__PROBLEM__:
Extract each line holding the word "variables" from the entries.

[Dataset entries]

· · · · ·

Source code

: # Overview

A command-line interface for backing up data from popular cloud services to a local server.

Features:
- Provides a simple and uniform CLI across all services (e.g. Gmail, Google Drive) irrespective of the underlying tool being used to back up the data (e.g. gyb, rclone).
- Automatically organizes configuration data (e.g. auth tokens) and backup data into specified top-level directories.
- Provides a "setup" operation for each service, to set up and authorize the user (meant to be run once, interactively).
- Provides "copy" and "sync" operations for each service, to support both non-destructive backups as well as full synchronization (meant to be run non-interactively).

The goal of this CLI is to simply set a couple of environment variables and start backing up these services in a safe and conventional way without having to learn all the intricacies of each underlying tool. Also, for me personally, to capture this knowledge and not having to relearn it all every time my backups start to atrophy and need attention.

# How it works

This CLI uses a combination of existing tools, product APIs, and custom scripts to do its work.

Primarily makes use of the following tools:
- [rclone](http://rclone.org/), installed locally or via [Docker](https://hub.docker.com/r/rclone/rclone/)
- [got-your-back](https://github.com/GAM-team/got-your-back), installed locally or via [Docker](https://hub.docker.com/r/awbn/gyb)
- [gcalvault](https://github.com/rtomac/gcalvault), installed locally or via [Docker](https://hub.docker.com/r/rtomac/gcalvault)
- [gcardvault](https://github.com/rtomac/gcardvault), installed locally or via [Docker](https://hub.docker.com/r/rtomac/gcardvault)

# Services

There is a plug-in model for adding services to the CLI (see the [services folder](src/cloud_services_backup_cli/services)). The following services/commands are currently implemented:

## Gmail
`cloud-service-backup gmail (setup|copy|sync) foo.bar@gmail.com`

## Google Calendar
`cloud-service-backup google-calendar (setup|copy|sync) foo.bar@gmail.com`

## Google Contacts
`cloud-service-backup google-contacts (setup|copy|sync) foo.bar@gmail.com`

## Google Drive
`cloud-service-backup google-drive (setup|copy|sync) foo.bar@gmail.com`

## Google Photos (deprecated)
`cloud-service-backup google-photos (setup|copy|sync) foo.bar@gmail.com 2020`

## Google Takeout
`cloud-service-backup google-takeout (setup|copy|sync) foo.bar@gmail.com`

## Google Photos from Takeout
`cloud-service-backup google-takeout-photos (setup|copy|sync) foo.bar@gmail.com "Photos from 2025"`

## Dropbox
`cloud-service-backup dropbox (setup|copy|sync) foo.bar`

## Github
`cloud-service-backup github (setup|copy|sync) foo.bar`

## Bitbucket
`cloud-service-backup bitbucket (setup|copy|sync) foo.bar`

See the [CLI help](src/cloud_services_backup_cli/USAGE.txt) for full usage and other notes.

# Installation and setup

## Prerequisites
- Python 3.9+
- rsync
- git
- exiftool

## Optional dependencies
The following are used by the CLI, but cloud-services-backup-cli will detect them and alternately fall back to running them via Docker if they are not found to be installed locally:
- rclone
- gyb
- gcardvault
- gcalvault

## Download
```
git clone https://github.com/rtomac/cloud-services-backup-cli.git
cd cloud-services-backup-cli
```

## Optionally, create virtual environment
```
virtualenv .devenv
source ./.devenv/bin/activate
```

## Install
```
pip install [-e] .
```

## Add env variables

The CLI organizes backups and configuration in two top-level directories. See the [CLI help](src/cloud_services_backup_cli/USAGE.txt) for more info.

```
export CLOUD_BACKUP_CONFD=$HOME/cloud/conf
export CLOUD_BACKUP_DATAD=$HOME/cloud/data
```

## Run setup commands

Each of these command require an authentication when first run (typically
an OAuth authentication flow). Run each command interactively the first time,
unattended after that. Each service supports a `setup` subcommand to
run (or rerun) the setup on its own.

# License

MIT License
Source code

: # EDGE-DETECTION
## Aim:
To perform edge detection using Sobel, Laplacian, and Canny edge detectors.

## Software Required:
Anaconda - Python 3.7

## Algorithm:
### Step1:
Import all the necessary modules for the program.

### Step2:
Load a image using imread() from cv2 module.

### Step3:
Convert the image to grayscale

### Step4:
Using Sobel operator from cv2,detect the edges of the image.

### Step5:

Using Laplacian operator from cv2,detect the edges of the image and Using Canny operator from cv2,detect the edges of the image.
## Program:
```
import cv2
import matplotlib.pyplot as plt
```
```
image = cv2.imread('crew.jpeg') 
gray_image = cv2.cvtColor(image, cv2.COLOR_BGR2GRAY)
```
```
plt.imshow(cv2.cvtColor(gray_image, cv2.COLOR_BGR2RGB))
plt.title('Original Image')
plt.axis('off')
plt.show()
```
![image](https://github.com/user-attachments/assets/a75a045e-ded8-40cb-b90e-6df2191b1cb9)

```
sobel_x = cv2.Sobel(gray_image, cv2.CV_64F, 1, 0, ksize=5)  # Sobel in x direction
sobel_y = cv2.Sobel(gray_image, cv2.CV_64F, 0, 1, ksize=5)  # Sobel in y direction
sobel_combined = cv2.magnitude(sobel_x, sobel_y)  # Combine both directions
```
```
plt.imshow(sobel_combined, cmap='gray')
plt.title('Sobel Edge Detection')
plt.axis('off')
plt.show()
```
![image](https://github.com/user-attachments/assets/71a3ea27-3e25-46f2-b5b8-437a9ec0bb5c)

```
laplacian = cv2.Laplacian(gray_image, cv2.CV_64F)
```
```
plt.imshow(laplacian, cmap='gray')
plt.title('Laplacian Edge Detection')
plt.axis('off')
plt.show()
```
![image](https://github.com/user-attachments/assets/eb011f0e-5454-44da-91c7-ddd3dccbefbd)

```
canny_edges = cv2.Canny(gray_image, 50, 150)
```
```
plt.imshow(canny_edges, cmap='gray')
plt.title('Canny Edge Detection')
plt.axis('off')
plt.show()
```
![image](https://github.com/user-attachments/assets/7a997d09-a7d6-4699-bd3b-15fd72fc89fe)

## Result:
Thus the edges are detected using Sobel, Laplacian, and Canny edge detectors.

· · · · ·

__ANSWER SPACE__:
The goal of this CLI is to simply set a couple of environment variables and start backing up these services in a safe and conventional way without having to learn all the intricacies of each underlying tool. Also, for me personally, to capture this knowledge and not having to relearn it all every time my backups start to atrophy and need attention.
## Add env variables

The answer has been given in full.